## Records supplied
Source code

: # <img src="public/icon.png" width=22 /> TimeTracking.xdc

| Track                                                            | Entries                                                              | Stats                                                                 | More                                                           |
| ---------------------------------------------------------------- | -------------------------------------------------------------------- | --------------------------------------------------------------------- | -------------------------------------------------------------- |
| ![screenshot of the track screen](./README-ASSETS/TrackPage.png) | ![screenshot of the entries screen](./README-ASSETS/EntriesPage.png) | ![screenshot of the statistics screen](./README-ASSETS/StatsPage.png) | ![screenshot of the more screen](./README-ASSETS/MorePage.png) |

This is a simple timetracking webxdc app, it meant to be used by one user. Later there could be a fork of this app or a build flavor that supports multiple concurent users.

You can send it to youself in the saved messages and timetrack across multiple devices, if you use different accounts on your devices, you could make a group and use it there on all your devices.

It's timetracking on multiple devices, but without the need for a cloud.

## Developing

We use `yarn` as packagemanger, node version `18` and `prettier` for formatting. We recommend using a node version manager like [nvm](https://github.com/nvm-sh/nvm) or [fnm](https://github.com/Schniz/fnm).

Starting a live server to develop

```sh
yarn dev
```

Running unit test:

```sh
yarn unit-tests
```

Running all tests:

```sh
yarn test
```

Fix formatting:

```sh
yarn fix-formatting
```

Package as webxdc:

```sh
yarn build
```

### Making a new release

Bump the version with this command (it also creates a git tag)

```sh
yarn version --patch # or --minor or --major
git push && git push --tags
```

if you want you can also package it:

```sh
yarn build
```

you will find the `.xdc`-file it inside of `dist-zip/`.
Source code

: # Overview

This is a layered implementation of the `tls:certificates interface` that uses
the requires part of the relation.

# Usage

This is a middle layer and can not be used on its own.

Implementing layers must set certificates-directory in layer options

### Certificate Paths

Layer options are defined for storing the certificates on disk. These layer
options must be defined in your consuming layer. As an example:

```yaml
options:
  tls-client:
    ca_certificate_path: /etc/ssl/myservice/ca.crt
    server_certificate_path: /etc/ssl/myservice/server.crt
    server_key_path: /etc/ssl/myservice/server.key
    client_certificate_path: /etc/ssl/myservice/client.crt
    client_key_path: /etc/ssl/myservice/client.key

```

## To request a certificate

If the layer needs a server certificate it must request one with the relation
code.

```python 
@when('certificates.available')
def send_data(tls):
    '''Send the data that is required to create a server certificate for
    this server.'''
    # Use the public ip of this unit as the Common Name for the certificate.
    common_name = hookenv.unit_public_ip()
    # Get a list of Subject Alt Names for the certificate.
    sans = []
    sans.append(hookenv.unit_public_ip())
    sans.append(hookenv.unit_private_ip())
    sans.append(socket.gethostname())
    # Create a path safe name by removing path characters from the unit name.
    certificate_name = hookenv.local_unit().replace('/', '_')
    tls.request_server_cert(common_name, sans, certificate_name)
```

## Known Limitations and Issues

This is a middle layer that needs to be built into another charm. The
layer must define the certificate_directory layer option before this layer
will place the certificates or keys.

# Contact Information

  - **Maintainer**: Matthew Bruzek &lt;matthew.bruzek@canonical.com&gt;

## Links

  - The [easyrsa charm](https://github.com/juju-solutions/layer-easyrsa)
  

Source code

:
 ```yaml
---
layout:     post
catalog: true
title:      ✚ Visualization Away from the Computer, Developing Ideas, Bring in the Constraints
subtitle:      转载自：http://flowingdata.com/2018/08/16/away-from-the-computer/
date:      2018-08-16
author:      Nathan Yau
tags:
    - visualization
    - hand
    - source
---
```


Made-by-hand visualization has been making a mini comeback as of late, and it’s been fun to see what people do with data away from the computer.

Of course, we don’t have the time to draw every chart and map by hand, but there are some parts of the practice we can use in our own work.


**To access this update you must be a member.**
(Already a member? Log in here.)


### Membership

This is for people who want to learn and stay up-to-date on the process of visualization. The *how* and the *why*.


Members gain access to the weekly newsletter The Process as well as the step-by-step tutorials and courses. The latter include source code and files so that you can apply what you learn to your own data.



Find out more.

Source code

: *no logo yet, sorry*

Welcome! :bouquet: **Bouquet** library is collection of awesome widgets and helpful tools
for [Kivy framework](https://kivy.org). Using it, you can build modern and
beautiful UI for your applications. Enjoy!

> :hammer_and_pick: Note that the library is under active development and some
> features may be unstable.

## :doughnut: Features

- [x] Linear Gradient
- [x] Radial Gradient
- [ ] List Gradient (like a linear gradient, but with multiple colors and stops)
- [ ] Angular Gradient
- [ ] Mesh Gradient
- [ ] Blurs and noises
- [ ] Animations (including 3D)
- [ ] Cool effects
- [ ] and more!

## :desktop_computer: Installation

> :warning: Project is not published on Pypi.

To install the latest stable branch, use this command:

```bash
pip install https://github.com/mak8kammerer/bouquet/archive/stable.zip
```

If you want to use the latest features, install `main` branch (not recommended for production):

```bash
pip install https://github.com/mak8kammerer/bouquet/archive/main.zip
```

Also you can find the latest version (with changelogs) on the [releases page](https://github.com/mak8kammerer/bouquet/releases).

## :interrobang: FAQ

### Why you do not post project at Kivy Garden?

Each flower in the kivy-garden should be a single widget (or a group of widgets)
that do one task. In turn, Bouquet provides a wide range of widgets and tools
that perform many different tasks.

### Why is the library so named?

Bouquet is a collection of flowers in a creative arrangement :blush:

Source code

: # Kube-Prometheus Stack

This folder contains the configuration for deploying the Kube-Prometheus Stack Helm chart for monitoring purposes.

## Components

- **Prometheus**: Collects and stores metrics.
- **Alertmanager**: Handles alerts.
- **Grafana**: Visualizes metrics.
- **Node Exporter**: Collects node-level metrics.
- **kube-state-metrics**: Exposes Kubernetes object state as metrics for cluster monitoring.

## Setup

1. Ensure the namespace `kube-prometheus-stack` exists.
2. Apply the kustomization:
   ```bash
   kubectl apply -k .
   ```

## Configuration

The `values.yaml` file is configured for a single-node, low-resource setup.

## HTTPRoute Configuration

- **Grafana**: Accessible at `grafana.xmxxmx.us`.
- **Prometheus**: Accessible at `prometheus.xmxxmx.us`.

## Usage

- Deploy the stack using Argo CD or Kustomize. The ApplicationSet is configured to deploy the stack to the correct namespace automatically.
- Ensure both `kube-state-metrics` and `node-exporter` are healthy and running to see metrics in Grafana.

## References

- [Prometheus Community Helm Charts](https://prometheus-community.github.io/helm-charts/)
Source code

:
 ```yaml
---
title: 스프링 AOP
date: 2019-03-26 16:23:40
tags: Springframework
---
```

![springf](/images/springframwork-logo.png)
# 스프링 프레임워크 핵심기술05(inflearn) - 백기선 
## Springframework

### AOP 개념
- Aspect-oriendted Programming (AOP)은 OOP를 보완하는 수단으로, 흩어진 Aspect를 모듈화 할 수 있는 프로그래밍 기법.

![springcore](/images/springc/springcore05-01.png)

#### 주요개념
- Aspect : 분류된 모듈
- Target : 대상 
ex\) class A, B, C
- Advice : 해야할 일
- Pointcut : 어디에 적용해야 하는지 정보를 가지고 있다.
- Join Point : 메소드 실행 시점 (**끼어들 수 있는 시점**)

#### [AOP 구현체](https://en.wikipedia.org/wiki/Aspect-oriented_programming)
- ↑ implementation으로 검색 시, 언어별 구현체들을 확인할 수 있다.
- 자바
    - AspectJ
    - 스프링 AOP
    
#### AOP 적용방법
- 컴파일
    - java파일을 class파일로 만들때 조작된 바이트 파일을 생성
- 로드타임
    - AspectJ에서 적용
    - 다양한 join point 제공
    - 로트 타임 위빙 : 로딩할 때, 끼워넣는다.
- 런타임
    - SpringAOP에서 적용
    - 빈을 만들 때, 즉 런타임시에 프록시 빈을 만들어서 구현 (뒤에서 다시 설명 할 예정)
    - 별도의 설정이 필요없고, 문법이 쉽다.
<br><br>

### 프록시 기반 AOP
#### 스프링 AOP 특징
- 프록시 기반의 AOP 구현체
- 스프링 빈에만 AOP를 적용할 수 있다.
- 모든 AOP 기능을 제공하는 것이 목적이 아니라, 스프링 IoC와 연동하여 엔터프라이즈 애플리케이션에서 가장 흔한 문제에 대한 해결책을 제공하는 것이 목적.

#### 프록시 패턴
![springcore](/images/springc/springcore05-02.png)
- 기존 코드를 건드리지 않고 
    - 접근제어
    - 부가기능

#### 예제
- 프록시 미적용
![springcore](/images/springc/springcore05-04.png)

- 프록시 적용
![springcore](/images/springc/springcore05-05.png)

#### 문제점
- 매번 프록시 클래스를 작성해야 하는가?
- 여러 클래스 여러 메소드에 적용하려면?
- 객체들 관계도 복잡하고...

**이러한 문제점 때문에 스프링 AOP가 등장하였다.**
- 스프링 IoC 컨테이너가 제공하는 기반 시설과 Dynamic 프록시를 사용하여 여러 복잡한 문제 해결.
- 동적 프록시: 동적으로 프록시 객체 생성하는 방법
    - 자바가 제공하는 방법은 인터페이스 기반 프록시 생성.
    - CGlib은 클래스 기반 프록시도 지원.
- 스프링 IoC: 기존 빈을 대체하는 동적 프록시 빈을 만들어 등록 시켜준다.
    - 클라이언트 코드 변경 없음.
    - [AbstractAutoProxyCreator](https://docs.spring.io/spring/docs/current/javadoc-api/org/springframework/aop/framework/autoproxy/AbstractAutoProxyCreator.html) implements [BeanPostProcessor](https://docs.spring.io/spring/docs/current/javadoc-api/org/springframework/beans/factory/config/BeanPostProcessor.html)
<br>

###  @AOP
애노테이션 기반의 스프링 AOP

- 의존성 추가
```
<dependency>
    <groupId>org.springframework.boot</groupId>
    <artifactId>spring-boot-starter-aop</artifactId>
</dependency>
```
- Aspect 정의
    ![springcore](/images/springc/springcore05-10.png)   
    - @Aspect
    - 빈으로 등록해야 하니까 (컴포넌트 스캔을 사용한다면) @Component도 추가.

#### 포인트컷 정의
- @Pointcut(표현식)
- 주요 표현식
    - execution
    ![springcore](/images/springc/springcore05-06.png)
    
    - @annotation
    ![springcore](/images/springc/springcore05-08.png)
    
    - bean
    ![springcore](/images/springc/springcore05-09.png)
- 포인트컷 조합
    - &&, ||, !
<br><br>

## Exercise objective
Taking the lines above, repeat exactly those from the line that contains "ex\) class A, B, C" through the line that contains "- 자바가 제공하는 방법은 인터페이스 기반 프록시 생성.", and both of those lines as well. Include nothing else.

## Solution
ex\) class A, B, C
- Advice : 해야할 일
- Pointcut : 어디에 적용해야 하는지 정보를 가지고 있다.
- Join Point : 메소드 실행 시점 (**끼어들 수 있는 시점**)

#### [AOP 구현체](https://en.wikipedia.org/wiki/Aspect-oriented_programming)
- ↑ implementation으로 검색 시, 언어별 구현체들을 확인할 수 있다.
- 자바
    - AspectJ
    - 스프링 AOP
    
#### AOP 적용방법
- 컴파일
    - java파일을 class파일로 만들때 조작된 바이트 파일을 생성
- 로드타임
    - AspectJ에서 적용
    - 다양한 join point 제공
    - 로트 타임 위빙 : 로딩할 때, 끼워넣는다.
- 런타임
    - SpringAOP에서 적용
    - 빈을 만들 때, 즉 런타임시에 프록시 빈을 만들어서 구현 (뒤에서 다시 설명 할 예정)
    - 별도의 설정이 필요없고, 문법이 쉽다.
<br><br>

### 프록시 기반 AOP
#### 스프링 AOP 특징
- 프록시 기반의 AOP 구현체
- 스프링 빈에만 AOP를 적용할 수 있다.
- 모든 AOP 기능을 제공하는 것이 목적이 아니라, 스프링 IoC와 연동하여 엔터프라이즈 애플리케이션에서 가장 흔한 문제에 대한 해결책을 제공하는 것이 목적.

#### 프록시 패턴
![springcore](/images/springc/springcore05-02.png)
- 기존 코드를 건드리지 않고 
    - 접근제어
    - 부가기능

#### 예제
- 프록시 미적용
![springcore](/images/springc/springcore05-04.png)

- 프록시 적용
![springcore](/images/springc/springcore05-05.png)

#### 문제점
- 매번 프록시 클래스를 작성해야 하는가?
- 여러 클래스 여러 메소드에 적용하려면?
- 객체들 관계도 복잡하고...

**이러한 문제점 때문에 스프링 AOP가 등장하였다.**
- 스프링 IoC 컨테이너가 제공하는 기반 시설과 Dynamic 프록시를 사용하여 여러 복잡한 문제 해결.
- 동적 프록시: 동적으로 프록시 객체 생성하는 방법
    - 자바가 제공하는 방법은 인터페이스 기반 프록시 생성.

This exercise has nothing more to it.